Obesity-Disease

AMA declares obesity a disease

The move by the American Medical Association board means that one-third of adults and 17% of children in the US – 78 million American adults and 12 million children – have a medical condition that requires treatment.

The nation’s leading physicians organisation took the vote after debating whether the action would do more to help affected patients get useful treatment or would further stigmatise a condition with many causes and few easy fixes.

Americans are classified as obese if they are 35 or more pounds overweight – a condition that resulted in $147 billion in medical costs in 2008. Critics of the AMA classification claim that it suggests obesity is an uncontrollable condition, free from personal responsibility. Supporters believe it will simply help overweight Americans acquire the help they need.

In the end, members of the AMA’s House of Delegates rejected cautionary advice from their own experts and extended the new status to a condition that affects more than one-third of adults and 17% of children in the United States.

“Recognising obesity as a disease will help change the way the medical community tackles this complex issue that affects approximately 1 in 3 Americans,” said Dr Patrice Harris, an AMA board member.

The vote is certain to step up pressure on health insurance companies to reimburse physicians for the time-consuming task of discussing obesity’s health risks with patients whose body mass index exceeds 30. It should also encourage doctors to direct these patients to weight-loss programs and to monitor their often-fitful progress.

The AMA’s decision essentially makes diagnosis and treatment of obesity a physician’s professional obligation. As such, it should encourage primary care physicians to get over their discomfort about raising weight concerns with obese patients.

Studies have found that more than half of obese patients have never been told by a medical professional they need to lose weight — a result not only of some doctors’ reluctance to offend but of their unwillingness to open a lengthy consultation for which they might not be reimbursed.

“Obesity is more than just a matter of carrying around too much fat.”

So comments Dr Michael Joyner, an exercise physiologist at the Mayo Clinic in Rochester, Minn.

“The fat cells themselves we thought of for a long time as just warehouses for energy,” Joyner says. But they also secrete chemicals, including chemicals that can cause inflammation, raise blood pressure and that down the road help harden the arteries.

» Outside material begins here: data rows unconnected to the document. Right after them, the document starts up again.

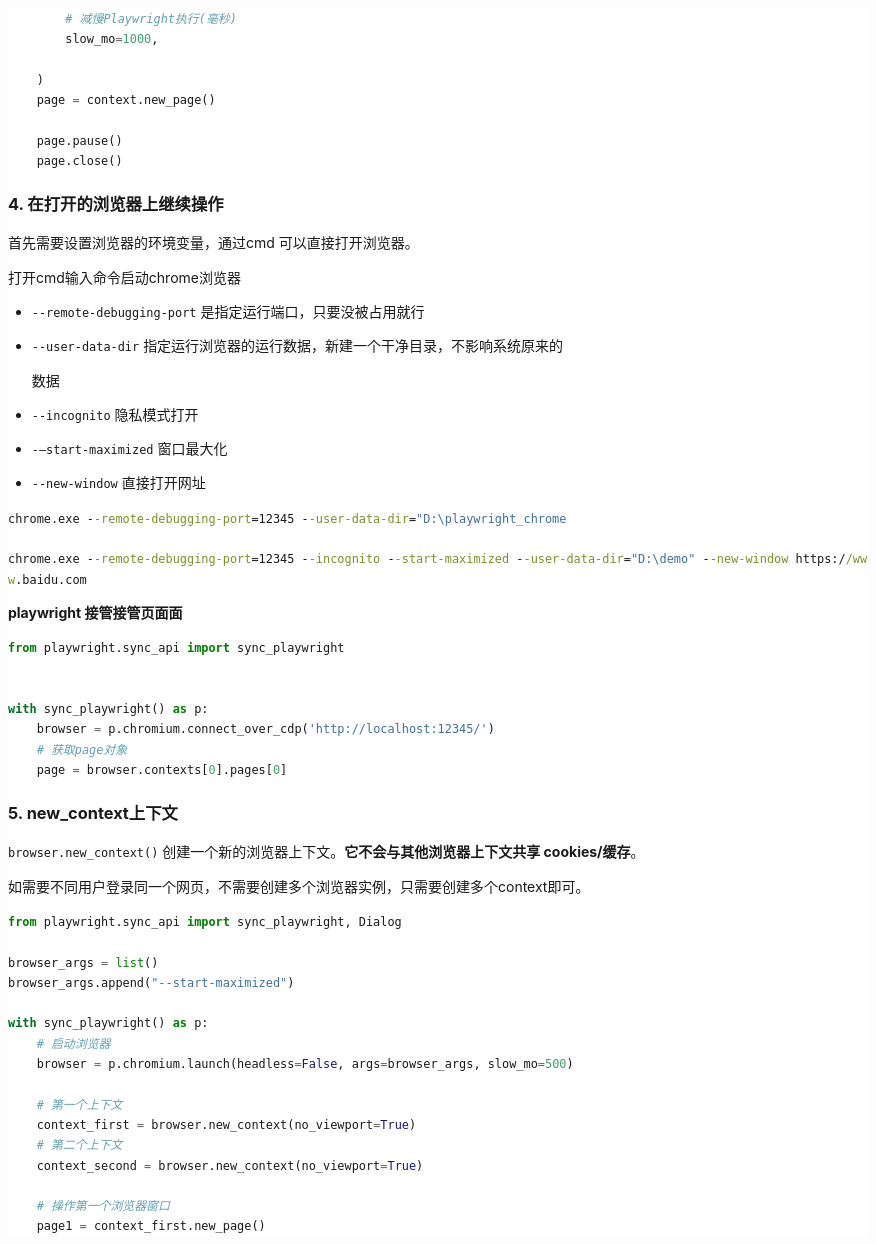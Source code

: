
 ```python
        # 减慢Playwright执行(毫秒)
        slow_mo=1000,

    )
    page = context.new_page()

    page.pause()
    page.close()
```

### 4. 在打开的浏览器上继续操作

首先需要设置浏览器的环境变量，通过cmd 可以直接打开浏览器。

打开cmd输入命令启动chrome浏览器

- `--remote-debugging-port`  是指定运行端口，只要没被占用就行

- ` --user-data-dir ` 指定运行浏览器的运行数据，新建一个干净目录，不影响系统原来的

  数据

- `--incognito` 隐私模式打开

- `-–start-maximized` 窗口最大化

- `--new-window` 直接打开网址

```cmd
chrome.exe --remote-debugging-port=12345 --user-data-dir="D:\playwright_chrome

chrome.exe --remote-debugging-port=12345 --incognito --start-maximized --user-data-dir="D:\demo" --new-window https://www.baidu.com
```

**playwright 接管接管页面面**

```python
from playwright.sync_api import sync_playwright


with sync_playwright() as p:
    browser = p.chromium.connect_over_cdp('http://localhost:12345/')
    # 获取page对象
    page = browser.contexts[0].pages[0]
```

### 5. new_context上下文

`browser.new_context()` 创建一个新的浏览器上下文。**它不会与其他浏览器上下文共享 cookies/缓存**。

如需要不同用户登录同一个网页，不需要创建多个浏览器实例，只需要创建多个context即可。

```python
from playwright.sync_api import sync_playwright, Dialog

browser_args = list()
browser_args.append("--start-maximized")

with sync_playwright() as p:
    # 启动浏览器
    browser = p.chromium.launch(headless=False, args=browser_args, slow_mo=500)

    # 第一个上下文
    context_first = browser.new_context(no_viewport=True)
    # 第二个上下文
    context_second = browser.new_context(no_viewport=True)
    
    # 操作第一个浏览器窗口
    page1 = context_first.new_page()
```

“More widespread recognition of obesity as a disease could result in greater investments by government and the private sector to develop and reimburse obesity treatments,” the AMA said in one statement on the issue.

“Employers may be required to cover obesity treatments for their employees and may be less able to discriminate on the basis of body weight.”

The downside, the AMA says, is that people may expect that should be able to take a pill and “cure” obesity.

That clearly isn’t going to happen, Joyner says. Pharmaceutical companies have tried and tried, but just a very few drugs are approved for weight loss and even they don’t produce spectacular results.

“It is very, very difficult, once people get fat, to lose fat and keep it off,” Joyner says. “We live in a low-physical-activity, high-calorie, high-food-variety environment,” he added. “We are bombarded with images of food.”

But designating obesity as a disease could make it easier for policymakers to make changes. This has happened before with public health – once with smoking, and again with driving safety.

With smoking, first the US Surgeon-General declared that smoking could cause disease, then gradually workplaces and then public places began banning smoking. Taxes on tobacco and restrictions on who could buy tobacco products helped – and smoking rates plummeted from above 40 percent in the 1960s to 18 percent now.

With traffic safety, first speed laws, then requirements for vehicles to have seat belts and air bags helped reduce deaths, Joyner said.

Now something policy measures are needed for obesity, the AMA says.

“It changes the ways society looks at things. It gives people maybe a new set of tools,” Joyner adds.